# Enforcing Deterministic JSON Outputs in Local LLMs: Analyzing llama.cpp Release b9590

> A critical patch for LFM2 and LFM2.5 models restores schema constraints, enabling reliable agentic workflows on edge devices.

**Published:** June 10, 2026
**Author:** PSEEDR Editorial
**Category:** edge
**Content tier:** free
**Accessible for free:** true
**Editorial format:** analysis
**News quality eligible:** true
**Source count:** 1
**Word count:** 896


**Tags:** llama.cpp, JSON Schema, Edge AI, LFM2, Local LLMs, Open Source

**Canonical URL:** https://pseedr.com/edge/enforcing-deterministic-json-outputs-in-local-llms-analyzing-llamacpp-release-b9

---

The recent [llama.cpp b9590 release](https://github.com/ggml-org/llama.cpp/releases/tag/b9590) addresses a critical gap in local agentic workflows by fixing JSON schema enforcement for LFM2 and LFM2.5 models.
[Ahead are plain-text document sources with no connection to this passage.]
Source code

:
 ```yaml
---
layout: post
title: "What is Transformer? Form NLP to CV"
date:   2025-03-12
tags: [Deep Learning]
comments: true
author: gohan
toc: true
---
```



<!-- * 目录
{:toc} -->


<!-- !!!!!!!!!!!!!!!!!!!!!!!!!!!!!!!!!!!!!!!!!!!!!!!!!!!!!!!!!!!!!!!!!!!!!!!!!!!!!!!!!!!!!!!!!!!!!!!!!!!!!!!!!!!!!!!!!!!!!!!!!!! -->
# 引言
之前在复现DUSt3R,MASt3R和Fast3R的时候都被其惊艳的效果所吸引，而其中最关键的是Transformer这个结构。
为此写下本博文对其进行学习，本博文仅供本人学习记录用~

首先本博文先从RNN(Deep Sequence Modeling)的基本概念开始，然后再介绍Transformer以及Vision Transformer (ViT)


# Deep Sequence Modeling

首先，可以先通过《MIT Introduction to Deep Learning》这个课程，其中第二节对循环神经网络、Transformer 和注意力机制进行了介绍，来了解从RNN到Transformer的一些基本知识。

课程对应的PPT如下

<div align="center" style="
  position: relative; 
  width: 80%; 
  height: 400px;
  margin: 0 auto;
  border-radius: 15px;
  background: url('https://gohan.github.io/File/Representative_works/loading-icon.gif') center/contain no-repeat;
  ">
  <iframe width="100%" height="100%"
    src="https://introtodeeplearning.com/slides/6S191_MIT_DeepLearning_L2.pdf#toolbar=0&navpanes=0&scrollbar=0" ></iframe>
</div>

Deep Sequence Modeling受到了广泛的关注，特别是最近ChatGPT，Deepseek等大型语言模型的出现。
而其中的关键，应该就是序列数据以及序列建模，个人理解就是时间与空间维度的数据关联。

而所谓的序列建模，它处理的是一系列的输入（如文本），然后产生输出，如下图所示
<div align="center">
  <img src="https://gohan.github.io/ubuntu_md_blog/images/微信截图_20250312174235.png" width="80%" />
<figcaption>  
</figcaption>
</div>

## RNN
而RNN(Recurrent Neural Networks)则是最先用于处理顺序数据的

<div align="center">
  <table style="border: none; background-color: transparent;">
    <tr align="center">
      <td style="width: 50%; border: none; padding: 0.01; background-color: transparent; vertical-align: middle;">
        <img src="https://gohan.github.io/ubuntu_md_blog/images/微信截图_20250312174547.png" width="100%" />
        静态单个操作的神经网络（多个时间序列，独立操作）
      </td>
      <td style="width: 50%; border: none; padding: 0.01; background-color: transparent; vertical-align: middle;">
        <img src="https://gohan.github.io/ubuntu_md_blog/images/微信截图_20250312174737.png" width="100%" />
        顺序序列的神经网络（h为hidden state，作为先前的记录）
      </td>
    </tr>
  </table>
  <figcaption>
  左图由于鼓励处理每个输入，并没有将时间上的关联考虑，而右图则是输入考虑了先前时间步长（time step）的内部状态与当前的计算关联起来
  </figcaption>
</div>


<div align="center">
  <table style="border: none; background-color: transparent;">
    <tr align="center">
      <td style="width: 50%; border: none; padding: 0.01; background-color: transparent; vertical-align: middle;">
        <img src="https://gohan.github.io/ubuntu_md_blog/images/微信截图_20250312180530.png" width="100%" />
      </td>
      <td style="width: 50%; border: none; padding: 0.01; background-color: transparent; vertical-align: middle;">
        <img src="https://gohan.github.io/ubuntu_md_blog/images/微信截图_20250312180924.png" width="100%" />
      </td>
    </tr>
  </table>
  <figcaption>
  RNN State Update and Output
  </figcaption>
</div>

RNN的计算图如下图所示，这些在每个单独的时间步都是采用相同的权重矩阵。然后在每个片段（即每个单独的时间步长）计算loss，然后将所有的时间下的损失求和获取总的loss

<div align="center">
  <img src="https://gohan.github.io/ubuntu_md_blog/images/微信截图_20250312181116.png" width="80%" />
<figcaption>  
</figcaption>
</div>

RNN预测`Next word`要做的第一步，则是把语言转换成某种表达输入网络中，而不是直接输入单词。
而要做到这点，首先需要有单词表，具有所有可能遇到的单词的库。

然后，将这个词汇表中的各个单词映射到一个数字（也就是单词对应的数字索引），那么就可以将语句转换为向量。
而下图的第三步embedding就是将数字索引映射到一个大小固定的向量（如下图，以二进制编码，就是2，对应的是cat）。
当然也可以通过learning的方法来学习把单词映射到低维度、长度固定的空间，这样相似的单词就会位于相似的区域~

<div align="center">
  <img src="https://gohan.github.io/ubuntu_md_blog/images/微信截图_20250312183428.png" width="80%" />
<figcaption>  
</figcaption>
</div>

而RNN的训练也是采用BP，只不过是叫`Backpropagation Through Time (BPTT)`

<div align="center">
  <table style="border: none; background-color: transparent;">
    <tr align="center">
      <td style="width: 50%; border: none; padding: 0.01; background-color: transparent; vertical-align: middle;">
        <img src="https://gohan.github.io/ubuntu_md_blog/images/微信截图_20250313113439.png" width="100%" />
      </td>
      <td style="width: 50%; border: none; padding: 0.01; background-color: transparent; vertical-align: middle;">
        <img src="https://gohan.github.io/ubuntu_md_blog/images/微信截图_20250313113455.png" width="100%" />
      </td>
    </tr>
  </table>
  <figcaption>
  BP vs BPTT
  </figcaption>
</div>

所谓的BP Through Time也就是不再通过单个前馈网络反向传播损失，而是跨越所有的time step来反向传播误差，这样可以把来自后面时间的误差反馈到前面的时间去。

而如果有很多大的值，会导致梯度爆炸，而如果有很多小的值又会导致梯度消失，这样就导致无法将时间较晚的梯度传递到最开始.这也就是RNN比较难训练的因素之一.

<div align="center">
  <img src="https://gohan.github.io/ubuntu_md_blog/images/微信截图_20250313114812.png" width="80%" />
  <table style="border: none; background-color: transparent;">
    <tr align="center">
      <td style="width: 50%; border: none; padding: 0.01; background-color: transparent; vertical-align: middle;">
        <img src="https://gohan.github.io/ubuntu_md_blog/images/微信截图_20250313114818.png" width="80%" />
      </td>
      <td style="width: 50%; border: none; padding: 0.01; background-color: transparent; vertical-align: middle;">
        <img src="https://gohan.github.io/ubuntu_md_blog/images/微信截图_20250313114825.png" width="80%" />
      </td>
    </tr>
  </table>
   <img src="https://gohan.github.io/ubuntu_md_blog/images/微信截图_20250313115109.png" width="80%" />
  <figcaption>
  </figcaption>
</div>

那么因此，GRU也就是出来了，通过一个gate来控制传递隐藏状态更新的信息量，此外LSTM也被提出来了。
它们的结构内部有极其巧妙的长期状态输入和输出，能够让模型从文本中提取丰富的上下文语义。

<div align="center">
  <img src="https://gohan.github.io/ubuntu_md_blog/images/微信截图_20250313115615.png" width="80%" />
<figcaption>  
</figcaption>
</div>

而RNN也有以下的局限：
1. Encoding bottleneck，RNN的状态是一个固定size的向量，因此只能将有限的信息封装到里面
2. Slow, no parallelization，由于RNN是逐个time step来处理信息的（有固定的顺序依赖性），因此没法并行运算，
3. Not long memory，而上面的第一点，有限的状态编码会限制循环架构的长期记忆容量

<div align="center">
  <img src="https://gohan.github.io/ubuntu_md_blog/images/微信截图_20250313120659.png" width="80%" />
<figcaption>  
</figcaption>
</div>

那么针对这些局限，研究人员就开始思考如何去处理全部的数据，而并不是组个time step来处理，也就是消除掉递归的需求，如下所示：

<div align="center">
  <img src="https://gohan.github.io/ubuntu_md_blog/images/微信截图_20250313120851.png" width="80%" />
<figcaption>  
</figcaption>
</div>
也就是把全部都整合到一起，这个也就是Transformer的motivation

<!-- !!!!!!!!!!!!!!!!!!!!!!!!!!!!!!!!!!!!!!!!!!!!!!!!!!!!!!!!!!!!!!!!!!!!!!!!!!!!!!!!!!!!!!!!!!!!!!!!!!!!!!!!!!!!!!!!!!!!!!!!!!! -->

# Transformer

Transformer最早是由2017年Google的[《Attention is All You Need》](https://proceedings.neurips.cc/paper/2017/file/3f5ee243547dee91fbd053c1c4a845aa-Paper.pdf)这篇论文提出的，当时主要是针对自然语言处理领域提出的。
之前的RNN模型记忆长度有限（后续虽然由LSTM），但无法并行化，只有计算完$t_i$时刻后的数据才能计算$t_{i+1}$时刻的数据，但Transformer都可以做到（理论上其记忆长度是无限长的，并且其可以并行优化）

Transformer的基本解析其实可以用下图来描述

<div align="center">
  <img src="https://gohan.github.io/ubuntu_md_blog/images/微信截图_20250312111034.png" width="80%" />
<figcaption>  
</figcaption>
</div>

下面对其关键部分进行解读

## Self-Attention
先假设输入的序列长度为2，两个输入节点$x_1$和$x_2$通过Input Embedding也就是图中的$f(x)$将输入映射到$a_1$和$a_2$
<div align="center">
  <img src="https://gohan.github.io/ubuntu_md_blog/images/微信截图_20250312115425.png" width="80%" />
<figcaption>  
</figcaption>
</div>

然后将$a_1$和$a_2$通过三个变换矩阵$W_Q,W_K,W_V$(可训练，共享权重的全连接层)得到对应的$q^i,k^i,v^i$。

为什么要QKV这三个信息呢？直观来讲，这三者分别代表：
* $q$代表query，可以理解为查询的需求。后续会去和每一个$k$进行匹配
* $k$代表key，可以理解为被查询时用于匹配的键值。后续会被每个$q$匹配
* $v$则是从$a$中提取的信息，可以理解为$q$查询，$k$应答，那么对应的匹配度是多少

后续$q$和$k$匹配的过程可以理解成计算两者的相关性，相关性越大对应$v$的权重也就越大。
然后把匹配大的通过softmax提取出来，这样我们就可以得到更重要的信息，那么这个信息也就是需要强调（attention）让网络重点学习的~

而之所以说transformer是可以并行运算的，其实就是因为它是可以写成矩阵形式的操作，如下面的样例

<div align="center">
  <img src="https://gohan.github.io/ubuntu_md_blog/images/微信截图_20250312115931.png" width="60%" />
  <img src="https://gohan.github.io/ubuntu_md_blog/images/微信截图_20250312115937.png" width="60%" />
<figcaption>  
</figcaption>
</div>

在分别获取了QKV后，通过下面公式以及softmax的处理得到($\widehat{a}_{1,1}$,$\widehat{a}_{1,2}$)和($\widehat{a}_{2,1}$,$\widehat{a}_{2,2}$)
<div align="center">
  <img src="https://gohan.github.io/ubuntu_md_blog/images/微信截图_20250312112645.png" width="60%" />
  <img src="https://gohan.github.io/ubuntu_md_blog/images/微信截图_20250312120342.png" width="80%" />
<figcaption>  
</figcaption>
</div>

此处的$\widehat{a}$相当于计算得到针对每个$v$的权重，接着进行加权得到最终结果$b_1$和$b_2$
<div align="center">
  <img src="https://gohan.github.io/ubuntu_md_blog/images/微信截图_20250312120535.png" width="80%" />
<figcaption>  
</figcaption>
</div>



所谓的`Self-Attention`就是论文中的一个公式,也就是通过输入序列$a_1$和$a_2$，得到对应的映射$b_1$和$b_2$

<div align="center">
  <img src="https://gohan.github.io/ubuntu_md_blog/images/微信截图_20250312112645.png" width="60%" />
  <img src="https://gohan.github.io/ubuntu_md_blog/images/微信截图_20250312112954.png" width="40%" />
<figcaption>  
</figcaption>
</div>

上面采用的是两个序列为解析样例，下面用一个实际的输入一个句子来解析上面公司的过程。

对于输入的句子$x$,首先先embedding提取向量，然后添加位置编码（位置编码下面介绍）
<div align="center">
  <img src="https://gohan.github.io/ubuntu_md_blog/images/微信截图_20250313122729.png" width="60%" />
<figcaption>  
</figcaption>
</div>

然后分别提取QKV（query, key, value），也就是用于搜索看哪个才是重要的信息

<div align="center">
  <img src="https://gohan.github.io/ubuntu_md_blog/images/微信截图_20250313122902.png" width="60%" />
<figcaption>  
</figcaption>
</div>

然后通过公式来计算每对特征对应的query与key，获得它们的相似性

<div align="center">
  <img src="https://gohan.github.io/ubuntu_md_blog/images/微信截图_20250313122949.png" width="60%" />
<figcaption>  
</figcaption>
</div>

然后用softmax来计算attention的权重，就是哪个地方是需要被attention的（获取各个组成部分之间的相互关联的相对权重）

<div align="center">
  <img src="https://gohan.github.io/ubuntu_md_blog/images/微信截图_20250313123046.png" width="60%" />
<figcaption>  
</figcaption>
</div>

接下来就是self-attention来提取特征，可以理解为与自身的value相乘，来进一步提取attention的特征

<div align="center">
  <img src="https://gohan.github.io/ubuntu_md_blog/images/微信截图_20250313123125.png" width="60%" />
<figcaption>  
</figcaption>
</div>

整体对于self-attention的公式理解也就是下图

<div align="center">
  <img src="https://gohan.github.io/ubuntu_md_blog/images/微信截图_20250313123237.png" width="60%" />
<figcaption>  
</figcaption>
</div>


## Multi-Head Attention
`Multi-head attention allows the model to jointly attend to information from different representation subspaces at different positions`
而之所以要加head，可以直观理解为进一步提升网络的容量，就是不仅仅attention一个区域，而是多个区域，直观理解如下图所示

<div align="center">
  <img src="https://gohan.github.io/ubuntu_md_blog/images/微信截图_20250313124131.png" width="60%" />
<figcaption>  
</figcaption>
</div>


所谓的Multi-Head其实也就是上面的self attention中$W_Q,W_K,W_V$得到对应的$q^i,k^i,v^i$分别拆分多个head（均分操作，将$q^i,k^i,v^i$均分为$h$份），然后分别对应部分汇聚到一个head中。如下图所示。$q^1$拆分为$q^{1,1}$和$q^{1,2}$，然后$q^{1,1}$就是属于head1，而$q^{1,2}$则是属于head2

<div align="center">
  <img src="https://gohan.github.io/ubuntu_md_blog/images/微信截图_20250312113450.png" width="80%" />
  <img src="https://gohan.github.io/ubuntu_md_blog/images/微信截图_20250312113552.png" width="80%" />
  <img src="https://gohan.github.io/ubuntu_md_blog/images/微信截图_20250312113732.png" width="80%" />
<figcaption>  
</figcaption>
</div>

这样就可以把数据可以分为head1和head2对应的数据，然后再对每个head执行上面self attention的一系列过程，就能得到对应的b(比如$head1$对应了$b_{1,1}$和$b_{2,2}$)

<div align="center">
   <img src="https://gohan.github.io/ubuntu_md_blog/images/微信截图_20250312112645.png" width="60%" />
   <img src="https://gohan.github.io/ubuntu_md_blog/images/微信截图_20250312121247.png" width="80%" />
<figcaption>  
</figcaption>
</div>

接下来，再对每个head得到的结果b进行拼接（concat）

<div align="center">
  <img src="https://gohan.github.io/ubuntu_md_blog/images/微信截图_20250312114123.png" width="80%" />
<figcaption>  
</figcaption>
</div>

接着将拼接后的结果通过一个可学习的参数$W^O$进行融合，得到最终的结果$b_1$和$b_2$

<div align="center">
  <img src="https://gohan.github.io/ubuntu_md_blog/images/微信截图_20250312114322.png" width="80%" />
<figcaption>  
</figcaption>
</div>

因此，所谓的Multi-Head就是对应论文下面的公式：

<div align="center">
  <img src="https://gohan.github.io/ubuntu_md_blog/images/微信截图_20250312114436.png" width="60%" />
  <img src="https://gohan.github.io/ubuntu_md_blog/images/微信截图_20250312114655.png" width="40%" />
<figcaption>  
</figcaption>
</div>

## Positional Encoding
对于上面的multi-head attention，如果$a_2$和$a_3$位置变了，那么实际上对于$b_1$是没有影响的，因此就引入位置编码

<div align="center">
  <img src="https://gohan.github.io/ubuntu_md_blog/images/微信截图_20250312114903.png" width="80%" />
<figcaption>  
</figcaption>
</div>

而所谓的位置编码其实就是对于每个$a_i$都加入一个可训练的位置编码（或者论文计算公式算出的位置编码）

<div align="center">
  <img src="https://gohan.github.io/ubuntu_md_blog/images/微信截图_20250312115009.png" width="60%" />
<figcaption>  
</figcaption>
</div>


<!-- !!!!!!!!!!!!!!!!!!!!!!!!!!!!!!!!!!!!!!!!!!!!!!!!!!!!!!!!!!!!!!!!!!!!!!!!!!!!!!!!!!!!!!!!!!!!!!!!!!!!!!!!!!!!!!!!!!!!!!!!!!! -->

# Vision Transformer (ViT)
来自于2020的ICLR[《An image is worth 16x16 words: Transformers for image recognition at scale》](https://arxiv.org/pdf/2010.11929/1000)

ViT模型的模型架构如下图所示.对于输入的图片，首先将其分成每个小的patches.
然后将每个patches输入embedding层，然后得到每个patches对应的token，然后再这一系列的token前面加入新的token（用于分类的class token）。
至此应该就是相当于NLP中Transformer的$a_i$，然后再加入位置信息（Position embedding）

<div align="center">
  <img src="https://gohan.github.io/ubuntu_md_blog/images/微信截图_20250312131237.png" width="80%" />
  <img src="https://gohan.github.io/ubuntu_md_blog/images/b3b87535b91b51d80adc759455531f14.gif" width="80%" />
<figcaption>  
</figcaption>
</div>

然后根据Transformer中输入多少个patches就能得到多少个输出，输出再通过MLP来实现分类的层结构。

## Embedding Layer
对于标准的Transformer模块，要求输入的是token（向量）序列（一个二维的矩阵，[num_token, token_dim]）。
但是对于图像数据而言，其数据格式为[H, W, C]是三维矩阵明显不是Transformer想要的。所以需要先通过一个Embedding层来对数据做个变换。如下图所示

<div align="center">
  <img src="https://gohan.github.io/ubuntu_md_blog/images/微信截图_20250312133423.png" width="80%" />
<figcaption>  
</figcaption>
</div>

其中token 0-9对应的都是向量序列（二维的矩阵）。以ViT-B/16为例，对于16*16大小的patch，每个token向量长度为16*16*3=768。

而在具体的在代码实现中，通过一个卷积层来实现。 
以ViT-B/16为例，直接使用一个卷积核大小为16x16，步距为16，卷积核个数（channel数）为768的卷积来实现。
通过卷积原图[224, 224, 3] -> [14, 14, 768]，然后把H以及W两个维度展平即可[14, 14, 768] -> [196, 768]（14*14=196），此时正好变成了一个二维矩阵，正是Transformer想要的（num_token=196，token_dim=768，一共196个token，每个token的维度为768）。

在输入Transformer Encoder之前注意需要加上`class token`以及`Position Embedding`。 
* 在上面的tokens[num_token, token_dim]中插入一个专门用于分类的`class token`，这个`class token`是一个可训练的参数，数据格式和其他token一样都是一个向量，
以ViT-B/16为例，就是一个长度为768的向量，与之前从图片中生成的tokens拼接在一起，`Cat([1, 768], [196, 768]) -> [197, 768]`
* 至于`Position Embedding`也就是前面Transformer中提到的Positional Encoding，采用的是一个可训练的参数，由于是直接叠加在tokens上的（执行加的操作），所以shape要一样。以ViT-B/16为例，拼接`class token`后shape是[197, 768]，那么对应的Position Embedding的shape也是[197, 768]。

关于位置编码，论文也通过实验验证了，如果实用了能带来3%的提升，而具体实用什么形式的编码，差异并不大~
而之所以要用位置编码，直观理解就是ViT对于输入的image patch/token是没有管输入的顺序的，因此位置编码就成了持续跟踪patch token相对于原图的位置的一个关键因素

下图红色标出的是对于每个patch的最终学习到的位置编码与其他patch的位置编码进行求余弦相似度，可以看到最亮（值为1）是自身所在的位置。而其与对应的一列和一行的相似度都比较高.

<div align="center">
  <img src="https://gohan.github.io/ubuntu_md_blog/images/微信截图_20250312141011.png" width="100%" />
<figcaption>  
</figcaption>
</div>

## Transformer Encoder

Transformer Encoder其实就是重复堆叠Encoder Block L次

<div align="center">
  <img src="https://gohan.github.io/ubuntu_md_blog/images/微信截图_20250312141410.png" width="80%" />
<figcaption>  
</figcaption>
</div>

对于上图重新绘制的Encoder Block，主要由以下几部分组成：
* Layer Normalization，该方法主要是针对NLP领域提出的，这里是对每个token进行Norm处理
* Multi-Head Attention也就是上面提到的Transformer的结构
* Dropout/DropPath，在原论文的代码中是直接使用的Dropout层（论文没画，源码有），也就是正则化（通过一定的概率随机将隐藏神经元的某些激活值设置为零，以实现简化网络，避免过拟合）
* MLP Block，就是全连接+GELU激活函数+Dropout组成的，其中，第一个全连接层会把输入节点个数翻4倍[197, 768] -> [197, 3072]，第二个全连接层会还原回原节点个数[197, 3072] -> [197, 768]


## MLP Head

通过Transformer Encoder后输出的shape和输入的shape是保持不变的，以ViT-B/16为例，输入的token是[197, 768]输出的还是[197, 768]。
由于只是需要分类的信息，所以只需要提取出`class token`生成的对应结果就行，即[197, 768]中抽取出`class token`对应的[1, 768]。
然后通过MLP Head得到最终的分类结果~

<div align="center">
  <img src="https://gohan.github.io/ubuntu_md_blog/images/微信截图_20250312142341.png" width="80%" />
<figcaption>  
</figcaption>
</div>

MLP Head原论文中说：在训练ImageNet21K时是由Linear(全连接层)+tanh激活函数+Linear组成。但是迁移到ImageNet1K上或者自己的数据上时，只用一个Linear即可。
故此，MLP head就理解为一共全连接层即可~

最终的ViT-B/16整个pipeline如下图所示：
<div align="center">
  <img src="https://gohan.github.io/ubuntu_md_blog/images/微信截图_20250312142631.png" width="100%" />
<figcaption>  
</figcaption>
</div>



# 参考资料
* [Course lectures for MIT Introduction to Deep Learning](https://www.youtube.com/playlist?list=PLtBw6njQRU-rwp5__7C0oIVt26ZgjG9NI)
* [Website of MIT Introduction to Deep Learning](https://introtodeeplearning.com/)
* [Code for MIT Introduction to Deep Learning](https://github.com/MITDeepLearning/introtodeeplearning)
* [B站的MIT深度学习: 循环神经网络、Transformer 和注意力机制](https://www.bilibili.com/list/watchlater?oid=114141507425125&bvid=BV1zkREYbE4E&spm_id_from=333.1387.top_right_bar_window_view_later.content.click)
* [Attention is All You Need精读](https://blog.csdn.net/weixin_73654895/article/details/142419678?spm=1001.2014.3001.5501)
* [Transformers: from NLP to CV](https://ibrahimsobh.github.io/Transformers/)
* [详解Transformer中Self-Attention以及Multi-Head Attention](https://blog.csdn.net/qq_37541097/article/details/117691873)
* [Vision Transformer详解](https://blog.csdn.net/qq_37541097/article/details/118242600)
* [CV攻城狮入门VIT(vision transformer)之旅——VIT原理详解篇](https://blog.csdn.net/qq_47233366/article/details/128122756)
By correcting a chat template handler that previously ignored schema constraints, this update underscores the growing engineering priority of bringing deterministic, cloud-grade structured outputs to resource-constrained edge environments.

## The Mechanics of the Schema Omission

In the evolving landscape of local large language models (LLMs), the ability to constrain outputs to a specific format is a strict requirement for programmatic integration. Prior to this release, developers utilizing LFM2 and LFM2.5 models within the llama.cpp ecosystem encountered a silent failure in output formatting. According to the release notes, the specialized chat template handler for these models was exclusively configured to build grammars for tool-calling. Tool-calling grammars are typically narrow, designed only to output specific function names and their immediate arguments.

Consequently, when developers passed a broader `json_schema` parameter within the `response_format` object-intending to enforce a custom, user-defined data structure-the handler ignored the instruction entirely. Pull Request #24377 directly targets this omission. By patching the chat template handler, the inference engine now correctly parses the requested JSON schema and translates it into a grammar that constrains the model's token generation. This ensures that the generated text strictly adheres to the defined JSON structure, rather than relying on the model's probabilistic adherence to prompt-based formatting instructions.

## Implications for Local Agentic Workflows

The significance of PR #24377 extends beyond a simple bug fix; it represents a necessary maturation of the local inference stack. In cloud-based LLM APIs, structured output guarantees have become a standard feature, allowing developers to safely route model responses directly into databases, APIs, or deterministic code execution paths. Replicating this reliability on local hardware is challenging but essential for privacy-preserving or offline agentic workflows.

Prompt engineering alone is insufficient for production-grade data extraction. Even highly capable models will occasionally inject conversational filler, omit required keys, or violate data types. By enforcing JSON schemas at the inference level via grammar-based sampling, llama.cpp allows developers to build robust pipelines around LFM2 and LFM2.5 models. The engine evaluates the allowed tokens at each generation step, physically preventing the model from outputting invalid syntax. This deterministic behavior eliminates the need for complex, error-prone post-processing or retry logic that is typically required when an LLM hallucinates a malformed JSON key or forgets a closing bracket. For edge devices operating autonomously without human oversight, this reliability is a foundational requirement.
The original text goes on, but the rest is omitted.